### What to work on
Keep every line in which "gitignore" occurs and drop the rest of the data.
:: Task data ::
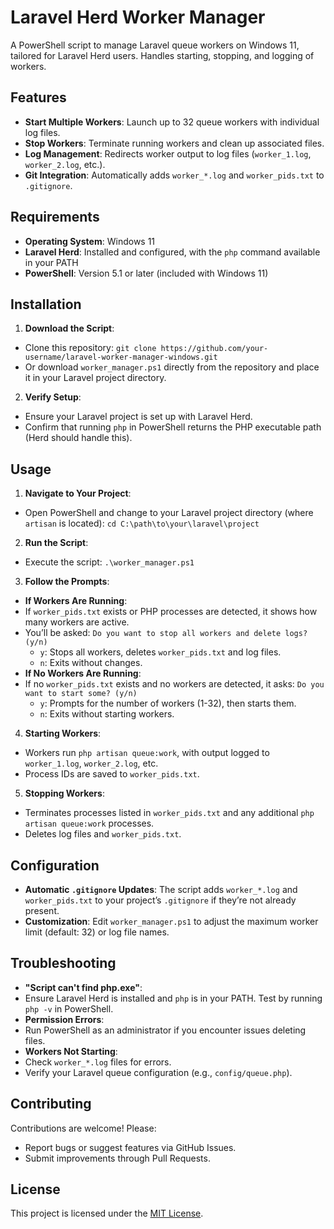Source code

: # Laravel Herd Worker Manager

A PowerShell script to manage Laravel queue workers on Windows 11, tailored for Laravel Herd users. Handles starting, stopping, and logging of workers.

## Features
  - **Start Multiple Workers**: Launch up to 32 queue workers with individual log files.
  - **Stop Workers**: Terminate running workers and clean up associated files.
  - **Log Management**: Redirects worker output to log files (`worker_1.log`, `worker_2.log`, etc.).
  - **Git Integration**: Automatically adds `worker_*.log` and `worker_pids.txt` to `.gitignore`.

## Requirements
  - **Operating System**: Windows 11
  - **Laravel Herd**: Installed and configured, with the `php` command available in your PATH
  - **PowerShell**: Version 5.1 or later (included with Windows 11)

## Installation

1. **Download the Script**:
  - Clone this repository: `git clone https://github.com/your-username/laravel-worker-manager-windows.git`
  - Or download `worker_manager.ps1` directly from the repository and place it in your Laravel project directory.

2. **Verify Setup**:
  - Ensure your Laravel project is set up with Laravel Herd.
  - Confirm that running `php` in PowerShell returns the PHP executable path (Herd should handle this).

## Usage

1. **Navigate to Your Project**:
  - Open PowerShell and change to your Laravel project directory (where `artisan` is located): `cd C:\path\to\your\laravel\project`

2. **Run the Script**:
  - Execute the script: `.\worker_manager.ps1`

3. **Follow the Prompts**:
  - **If Workers Are Running**:
  - If `worker_pids.txt` exists or PHP processes are detected, it shows how many workers are active.
  - You’ll be asked: `Do you want to stop all workers and delete logs? (y/n)`
    - `y`: Stops all workers, deletes `worker_pids.txt` and log files.
    - `n`: Exits without changes.
  - **If No Workers Are Running**:
  - If no `worker_pids.txt` exists and no workers are detected, it asks: `Do you want to start some? (y/n)`
    - `y`: Prompts for the number of workers (1-32), then starts them.
    - `n`: Exits without starting workers.

4. **Starting Workers**:
  - Workers run `php artisan queue:work`, with output logged to `worker_1.log`, `worker_2.log`, etc.
  - Process IDs are saved to `worker_pids.txt`.

5. **Stopping Workers**:
  - Terminates processes listed in `worker_pids.txt` and any additional `php artisan queue:work` processes.
  - Deletes log files and `worker_pids.txt`.

## Configuration
  - **Automatic `.gitignore` Updates**: The script adds `worker_*.log` and `worker_pids.txt` to your project’s `.gitignore` if they’re not already present.
  - **Customization**: Edit `worker_manager.ps1` to adjust the maximum worker limit (default: 32) or log file names.

## Troubleshooting
  - **"Script can't find php.exe"**:
  - Ensure Laravel Herd is installed and `php` is in your PATH. Test by running `php -v` in PowerShell.
  - **Permission Errors**:
  - Run PowerShell as an administrator if you encounter issues deleting files.
  - **Workers Not Starting**:
  - Check `worker_*.log` files for errors.
  - Verify your Laravel queue configuration (e.g., `config/queue.php`).

## Contributing
Contributions are welcome! Please:
  - Report bugs or suggest features via GitHub Issues.
  - Submit improvements through Pull Requests.

## License
This project is licensed under the [MIT License](LICENSE).

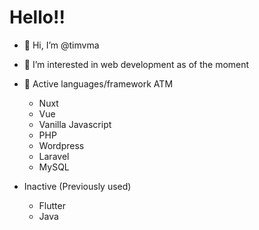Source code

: 
<h1>Hello!!</h1>

- 👋 Hi, I’m @timvma
- 👀 I’m interested in web development as of the moment
- 🌱 Active languages/framework ATM
     - Nuxt
     - Vue
     - Vanilla Javascript
     - PHP 
     - Wordpress
     - Laravel
     - MySQL


- Inactive (Previously used)
     - Flutter
     - Java
     
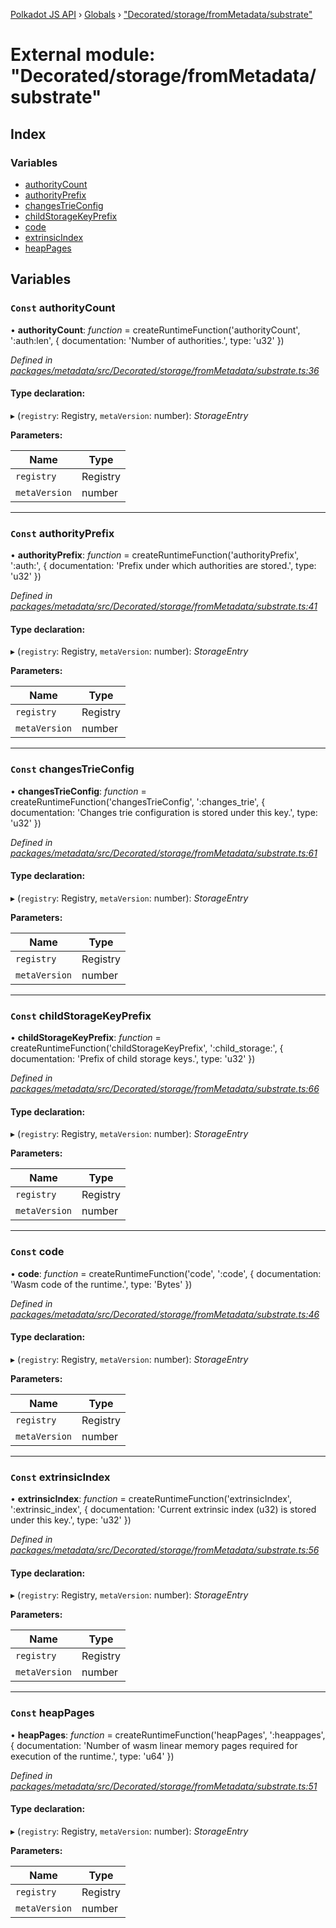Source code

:[Polkadot JS API](../README.md) › [Globals](../globals.md) › ["Decorated/storage/fromMetadata/substrate"](_decorated_storage_frommetadata_substrate_.md)

# External module: "Decorated/storage/fromMetadata/substrate"

## Index

### Variables

* [authorityCount](_decorated_storage_frommetadata_substrate_.md#const-authoritycount)
* [authorityPrefix](_decorated_storage_frommetadata_substrate_.md#const-authorityprefix)
* [changesTrieConfig](_decorated_storage_frommetadata_substrate_.md#const-changestrieconfig)
* [childStorageKeyPrefix](_decorated_storage_frommetadata_substrate_.md#const-childstoragekeyprefix)
* [code](_decorated_storage_frommetadata_substrate_.md#const-code)
* [extrinsicIndex](_decorated_storage_frommetadata_substrate_.md#const-extrinsicindex)
* [heapPages](_decorated_storage_frommetadata_substrate_.md#const-heappages)

## Variables

### `Const` authorityCount

• **authorityCount**: *function* =  createRuntimeFunction('authorityCount', ':auth:len', {
  documentation: 'Number of authorities.',
  type: 'u32'
})

*Defined in [packages/metadata/src/Decorated/storage/fromMetadata/substrate.ts:36](https://github.com/polkadot-js/api/blob/b440c9b0ea/packages/metadata/src/Decorated/storage/fromMetadata/substrate.ts#L36)*

#### Type declaration:

▸ (`registry`: Registry, `metaVersion`: number): *StorageEntry*

**Parameters:**

Name | Type |
------ | ------ |
`registry` | Registry |
`metaVersion` | number |

___

### `Const` authorityPrefix

• **authorityPrefix**: *function* =  createRuntimeFunction('authorityPrefix', ':auth:', {
  documentation: 'Prefix under which authorities are stored.',
  type: 'u32'
})

*Defined in [packages/metadata/src/Decorated/storage/fromMetadata/substrate.ts:41](https://github.com/polkadot-js/api/blob/b440c9b0ea/packages/metadata/src/Decorated/storage/fromMetadata/substrate.ts#L41)*

#### Type declaration:

▸ (`registry`: Registry, `metaVersion`: number): *StorageEntry*

**Parameters:**

Name | Type |
------ | ------ |
`registry` | Registry |
`metaVersion` | number |

___

### `Const` changesTrieConfig

• **changesTrieConfig**: *function* =  createRuntimeFunction('changesTrieConfig', ':changes_trie', {
  documentation: 'Changes trie configuration is stored under this key.',
  type: 'u32'
})

*Defined in [packages/metadata/src/Decorated/storage/fromMetadata/substrate.ts:61](https://github.com/polkadot-js/api/blob/b440c9b0ea/packages/metadata/src/Decorated/storage/fromMetadata/substrate.ts#L61)*

#### Type declaration:

▸ (`registry`: Registry, `metaVersion`: number): *StorageEntry*

**Parameters:**

Name | Type |
------ | ------ |
`registry` | Registry |
`metaVersion` | number |

___

### `Const` childStorageKeyPrefix

• **childStorageKeyPrefix**: *function* =  createRuntimeFunction('childStorageKeyPrefix', ':child_storage:', {
  documentation: 'Prefix of child storage keys.',
  type: 'u32'
})

*Defined in [packages/metadata/src/Decorated/storage/fromMetadata/substrate.ts:66](https://github.com/polkadot-js/api/blob/b440c9b0ea/packages/metadata/src/Decorated/storage/fromMetadata/substrate.ts#L66)*

#### Type declaration:

▸ (`registry`: Registry, `metaVersion`: number): *StorageEntry*

**Parameters:**

Name | Type |
------ | ------ |
`registry` | Registry |
`metaVersion` | number |

___

### `Const` code

• **code**: *function* =  createRuntimeFunction('code', ':code', {
  documentation: 'Wasm code of the runtime.',
  type: 'Bytes'
})

*Defined in [packages/metadata/src/Decorated/storage/fromMetadata/substrate.ts:46](https://github.com/polkadot-js/api/blob/b440c9b0ea/packages/metadata/src/Decorated/storage/fromMetadata/substrate.ts#L46)*

#### Type declaration:

▸ (`registry`: Registry, `metaVersion`: number): *StorageEntry*

**Parameters:**

Name | Type |
------ | ------ |
`registry` | Registry |
`metaVersion` | number |

___

### `Const` extrinsicIndex

• **extrinsicIndex**: *function* =  createRuntimeFunction('extrinsicIndex', ':extrinsic_index', {
  documentation: 'Current extrinsic index (u32) is stored under this key.',
  type: 'u32'
})

*Defined in [packages/metadata/src/Decorated/storage/fromMetadata/substrate.ts:56](https://github.com/polkadot-js/api/blob/b440c9b0ea/packages/metadata/src/Decorated/storage/fromMetadata/substrate.ts#L56)*

#### Type declaration:

▸ (`registry`: Registry, `metaVersion`: number): *StorageEntry*

**Parameters:**

Name | Type |
------ | ------ |
`registry` | Registry |
`metaVersion` | number |

___

### `Const` heapPages

• **heapPages**: *function* =  createRuntimeFunction('heapPages', ':heappages', {
  documentation: 'Number of wasm linear memory pages required for execution of the runtime.',
  type: 'u64'
})

*Defined in [packages/metadata/src/Decorated/storage/fromMetadata/substrate.ts:51](https://github.com/polkadot-js/api/blob/b440c9b0ea/packages/metadata/src/Decorated/storage/fromMetadata/substrate.ts#L51)*

#### Type declaration:

▸ (`registry`: Registry, `metaVersion`: number): *StorageEntry*

**Parameters:**

Name | Type |
------ | ------ |
`registry` | Registry |
`metaVersion` | number |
:::
### Result of the exercise
  - **Git Integration**: Automatically adds `worker_*.log` and `worker_pids.txt` to `.gitignore`.
  - **Automatic `.gitignore` Updates**: The script adds `worker_*.log` and `worker_pids.txt` to your project’s `.gitignore` if they’re not already present.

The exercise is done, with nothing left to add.